La cama intacta me hizo pensar que no había dormido en ella, pero ¿acaso no había dormido? El sueño era el de siempre, aunque no era natural formaba parte presente y permanente de mi vida. Los párpados me pesaban en un intento de echar el cierre a una realidad que me asustaba. El sol hacía que volviera a abrir mis expectativas al mundo, al blanco mullido que me rodeaba. Me vencía y al caer un suave acolchado me mecía en la caída. Ese tacto era reconfortante, cada día, distinto, era igual. Apoyo mi cara cada día para hacerme acariciar por unas manos artificiales que me consuelan. Quisiera las de verdad, las mías no eran libres, me daban siempre la espalda salvo para comer.
La comida de aquí es miserable. Todo sabe mal, cada día, siempre. No eliges, no puedes. La traen con ese vasito lleno de colores y vigilan que comas el crisol que te rinde al sueño. La comida no importa. Solo quieren verte dormido. Los sabores se confunden según pasan los días. O intentas confundirlos, mezclarlos en tu interior para que no sea igual cada día. Es la imaginación la que mueve el pequeño mundo blanco y artificialmente inmaculado de mi vida.

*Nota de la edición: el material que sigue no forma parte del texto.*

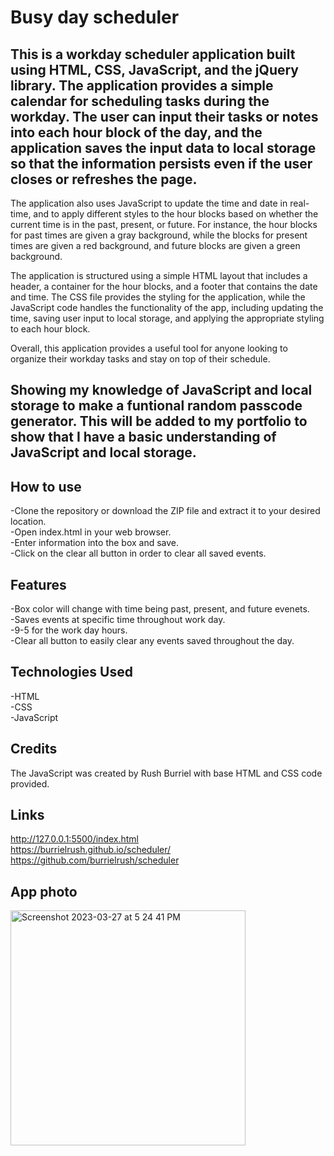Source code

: # Busy day scheduler
  
## This is a workday scheduler application built using HTML, CSS, JavaScript, and the jQuery library. The application provides a simple calendar for scheduling tasks during the workday. The user can input their tasks or notes into each hour block of the day, and the application saves the input data to local storage so that the information persists even if the user closes or refreshes the page.

The application also uses JavaScript to update the time and date in real-time, and to apply different styles to the hour blocks based on whether the current time is in the past, present, or future. For instance, the hour blocks for past times are given a gray background, while the blocks for present times are given a red background, and future blocks are given a green background.

The application is structured using a simple HTML layout that includes a header, a container for the hour blocks, and a footer that contains the date and time. The CSS file provides the styling for the application, while the JavaScript code handles the functionality of the app, including updating the time, saving user input to local storage, and applying the appropriate styling to each hour block.

Overall, this application provides a useful tool for anyone looking to organize their workday tasks and stay on top of their schedule.
  
## Showing my knowledge of JavaScript and local storage to make a funtional random passcode generator. This will be added to my portfolio to show that I have a basic understanding of JavaScript and local storage. 

## How to use
-Clone the repository or download the ZIP file and extract it to your desired location.<br>
-Open index.html in your web browser.<br>
-Enter information into the box and save.<br>
-Click on the clear all button in order to clear all saved events.<br>


## Features
-Box color will change with time being past, present, and future evenets.<br>
-Saves events at specific time throughout work day.<br>
-9-5 for the work day hours.<br>
-Clear all button to easily clear any events saved throughout the day.<br>

## Technologies Used
-HTML<br>
-CSS<br>
-JavaScript<br>
  
  
## Credits
The JavaScript was created by Rush Burriel with base HTML and CSS code provided.
  
## Links
 http://127.0.0.1:5500/index.html<br>
 https://burrielrush.github.io/scheduler/<br>
 https://github.com/burrielrush/scheduler<br>

  ## App photo
  <img width="376" alt="Screenshot 2023-03-27 at 5 24 41 PM" src="https://user-images.githubusercontent.com/123046249/228110811-94a3f4ae-05fc-473a-9346-7f25e51c047f.png">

Incluso la imaginación aquí dentro no es libre. Dualidad de cadenas y libertad. Aturdida por el pequeño espacio que ronda alrededor. Expandida por la luz, por la posibilidad de una vida exterior. Ese cerrojo echado tres veces al día que franquea el paso de mi vida a la Vida.

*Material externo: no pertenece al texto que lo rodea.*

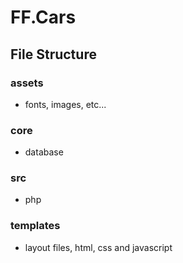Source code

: # FF.Cars
## File Structure
### assets
- fonts, images, etc...
### core
- database
### src
- php
### templates
- layout files, html, css and javascript
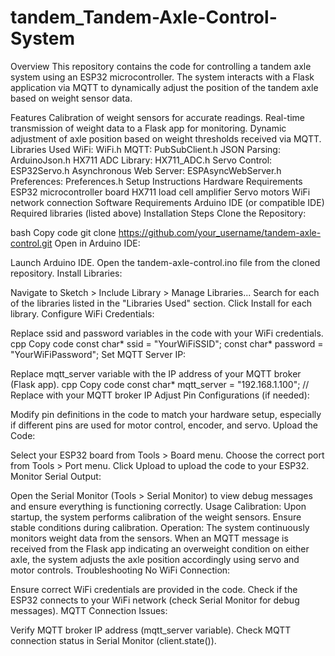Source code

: # tandem_Tandem-Axle-Control-System
Overview
This repository contains the code for controlling a tandem axle system using an ESP32 microcontroller. The system interacts with a Flask application via MQTT to dynamically adjust the position of the tandem axle based on weight sensor data.

Features
Calibration of weight sensors for accurate readings.
Real-time transmission of weight data to a Flask app for monitoring.
Dynamic adjustment of axle position based on weight thresholds received via MQTT.
Libraries Used
WiFi: WiFi.h
MQTT: PubSubClient.h
JSON Parsing: ArduinoJson.h
HX711 ADC Library: HX711_ADC.h
Servo Control: ESP32Servo.h
Asynchronous Web Server: ESPAsyncWebServer.h
Preferences: Preferences.h
Setup Instructions
Hardware Requirements
ESP32 microcontroller board
HX711 load cell amplifier
Servo motors
WiFi network connection
Software Requirements
Arduino IDE (or compatible IDE)
Required libraries (listed above)
Installation Steps
Clone the Repository:

bash
Copy code
git clone https://github.com/your_username/tandem-axle-control.git
Open in Arduino IDE:

Launch Arduino IDE.
Open the tandem-axle-control.ino file from the cloned repository.
Install Libraries:

Navigate to Sketch > Include Library > Manage Libraries...
Search for each of the libraries listed in the "Libraries Used" section.
Click Install for each library.
Configure WiFi Credentials:

Replace ssid and password variables in the code with your WiFi credentials.
cpp
Copy code
const char* ssid = "YourWiFiSSID";
const char* password = "YourWiFiPassword";
Set MQTT Server IP:

Replace mqtt_server variable with the IP address of your MQTT broker (Flask app).
cpp
Copy code
const char* mqtt_server = "192.168.1.100";  // Replace with your MQTT broker IP
Adjust Pin Configurations (if needed):

Modify pin definitions in the code to match your hardware setup, especially if different pins are used for motor control, encoder, and servo.
Upload the Code:

Select your ESP32 board from Tools > Board menu.
Choose the correct port from Tools > Port menu.
Click Upload to upload the code to your ESP32.
Monitor Serial Output:

Open the Serial Monitor (Tools > Serial Monitor) to view debug messages and ensure everything is functioning correctly.
Usage
Calibration:
Upon startup, the system performs calibration of the weight sensors. Ensure stable conditions during calibration.
Operation:
The system continuously monitors weight data from the sensors.
When an MQTT message is received from the Flask app indicating an overweight condition on either axle, the system adjusts the axle position accordingly using servo and motor controls.
Troubleshooting
No WiFi Connection:

Ensure correct WiFi credentials are provided in the code.
Check if the ESP32 connects to your WiFi network (check Serial Monitor for debug messages).
MQTT Connection Issues:

Verify MQTT broker IP address (mqtt_server variable).
Check MQTT connection status in Serial Monitor (client.state()).
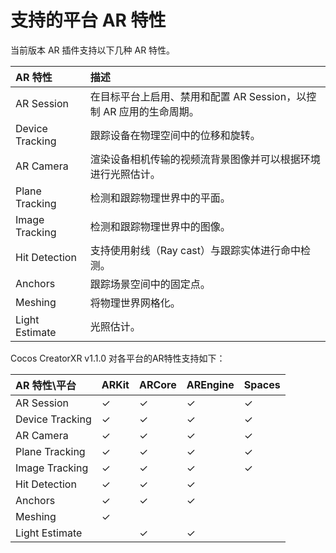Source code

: # 支持的平台 AR 特性

当前版本 AR 插件支持以下几种 AR 特性。

| AR 特性         | 描述                                                         |
| :-------------- | :----------------------------------------------------------- |
| AR Session      | 在目标平台上启用、禁用和配置 AR Session，以控制 AR 应用的生命周期。 |
| Device Tracking | 跟踪设备在物理空间中的位移和旋转。                           |
| AR Camera       | 渲染设备相机传输的视频流背景图像并可以根据环境进行光照估计。 |
| Plane Tracking  | 检测和跟踪物理世界中的平面。                                 |
| Image Tracking  | 检测和跟踪物理世界中的图像。                                 |
| Hit Detection   | 支持使用射线（Ray cast）与跟踪实体进行命中检测。             |
| Anchors         | 跟踪场景空间中的固定点。                                     |
| Meshing         | 将物理世界网格化。                                           |
| Light Estimate  | 光照估计。                                                   |

Cocos CreatorXR v1.1.0 对各平台的AR特性支持如下：

| AR 特性\平台    | ARKit | ARCore | AREngine | Spaces |
| :-------------- | :---- | :----- | :------- | :----- |
| AR Session      | ✓     | ✓      | ✓        | ✓      |
| Device Tracking | ✓     | ✓      | ✓        | ✓      |
| AR Camera       | ✓     | ✓      | ✓        | ✓      |
| Plane Tracking  | ✓     | ✓      | ✓        | ✓      |
| Image Tracking  | ✓     | ✓      | ✓        | ✓      |
| Hit Detection   | ✓     | ✓      | ✓        |        |
| Anchors         | ✓     | ✓      | ✓        |        |
| Meshing         | ✓     |        |          |        |
| Light Estimate  |       | ✓      | ✓        |        |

En cambio esta mañana algo me resultó diferente. Me extrañó el cambio en una vida igual, monótona, plana. Era un olor. Fresco, jugoso, agradable. No podía mirar por la ventana, así que me dirigí a la espesa puerta de plomo que separaba mi realidad de Todo. Sin quererlo empujé la puerta y de forma inexplicable ésta se abrió. Como una gran cadena se dibujaba en el suelo una fina línea roja. No pasar. Nunca la franquee después de mi entrada aquí. Nunca pude imaginar que fuera tan difícil dar un paso por encima de una barrera imaginaria. Aún tardé unos minutos en arrastrar mi pie del otro lado de mi particular condena. Una vez a medio camino, pude respirar con más intensidad, y fue entonces cuando pude degustar los aromas que me habían invadido dentro. Eran flores, césped recién cortado… Sin saber muy bien por donde encontraría la entrada a esos olores, enfilé un largo pasillo blanco, tan blanco como la estancia que me había servido de hogar en los últimos años. No creo recordar cuantos. Estas paredes no estaban acolchadas, noté su aspereza mientras deslizaba mi mano a medida que avanzaba. La luz cambiaba, las bombillas del pasillo fallaban dando un punto frenético a la escena que pese a todo se desarrollaba entre la expectación y el sosiego. Luz, oscuridad, luz, oscuridad, luz…Mi olfato me guiaba mientras mis ojos escrutaban cada palmo del pasillo, para evitar ser descubierto en esta excursión, quizás evasión, furtiva. El silencio lo envolvía todo, eso no había cambiado. Las grandes puertas que daban al pasillo no dejaban salir muestras de lamento, temor, alegría o desesperación. Cada mundo era particular, cada uno estaba solo, dibujando siluetas de un mundo que cada vez se hacía más borroso. De pronto paré.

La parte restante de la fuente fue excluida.